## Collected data
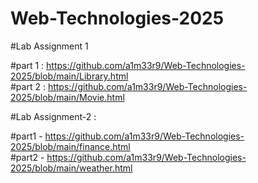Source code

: # Web-Technologies-2025

#Lab Assignment 1

#part 1 : https://github.com/a1m33r9/Web-Technologies-2025/blob/main/Library.html       
#part 2 : https://github.com/a1m33r9/Web-Technologies-2025/blob/main/Movie.html

#Lab Assignment-2 :

#part1 - https://github.com/a1m33r9/Web-Technologies-2025/blob/main/finance.html        
#part2 - https://github.com/a1m33r9/Web-Technologies-2025/blob/main/weather.html
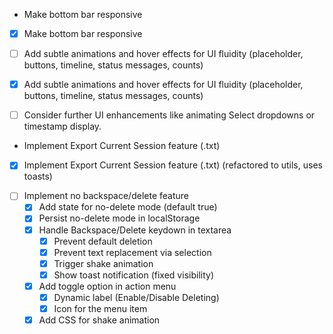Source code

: - Make bottom bar responsive
+ [x] Make bottom bar responsive
- [ ] Add subtle animations and hover effects for UI fluidity (placeholder, buttons, timeline, status messages, counts)
+ [x] Add subtle animations and hover effects for UI fluidity (placeholder, buttons, timeline, status messages, counts)
- [ ] Consider further UI enhancements like animating Select dropdowns or timestamp display.
- Implement Export Current Session feature (.txt) 
+ [x] Implement Export Current Session feature (.txt) (refactored to utils, uses toasts) 
- [ ] Implement no backspace/delete feature
  - [x] Add state for no-delete mode (default true)
  - [x] Persist no-delete mode in localStorage
  - [x] Handle Backspace/Delete keydown in textarea
    - [x] Prevent default deletion
    - [x] Prevent text replacement via selection
    - [x] Trigger shake animation
    - [x] Show toast notification (fixed visibility)
  - [x] Add toggle option in action menu
    - [x] Dynamic label (Enable/Disable Deleting)
    - [x] Icon for the menu item
  - [x] Add CSS for shake animation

## What you have to do
Copy each line of the records above without change, but do not include any picture.

## Exercise response
Source code

: # Web-Technologies-2025

#Lab Assignment 1

#part 1 : https://github.com/a1m33r9/Web-Technologies-2025/blob/main/Library.html       
#part 2 : https://github.com/a1m33r9/Web-Technologies-2025/blob/main/Movie.html

#Lab Assignment-2 :

#part1 - https://github.com/a1m33r9/Web-Technologies-2025/blob/main/finance.html        
#part2 - https://github.com/a1m33r9/Web-Technologies-2025/blob/main/weather.html
Source code

: - Make bottom bar responsive
+ [x] Make bottom bar responsive
- [ ] Add subtle animations and hover effects for UI fluidity (placeholder, buttons, timeline, status messages, counts)
+ [x] Add subtle animations and hover effects for UI fluidity (placeholder, buttons, timeline, status messages, counts)
- [ ] Consider further UI enhancements like animating Select dropdowns or timestamp display.
- Implement Export Current Session feature (.txt) 
+ [x] Implement Export Current Session feature (.txt) (refactored to utils, uses toasts) 
- [ ] Implement no backspace/delete feature
  - [x] Add state for no-delete mode (default true)
  - [x] Persist no-delete mode in localStorage
  - [x] Handle Backspace/Delete keydown in textarea
    - [x] Prevent default deletion
    - [x] Prevent text replacement via selection
    - [x] Trigger shake animation
    - [x] Show toast notification (fixed visibility)
  - [x] Add toggle option in action menu
    - [x] Dynamic label (Enable/Disable Deleting)
    - [x] Icon for the menu item
  - [x] Add CSS for shake animation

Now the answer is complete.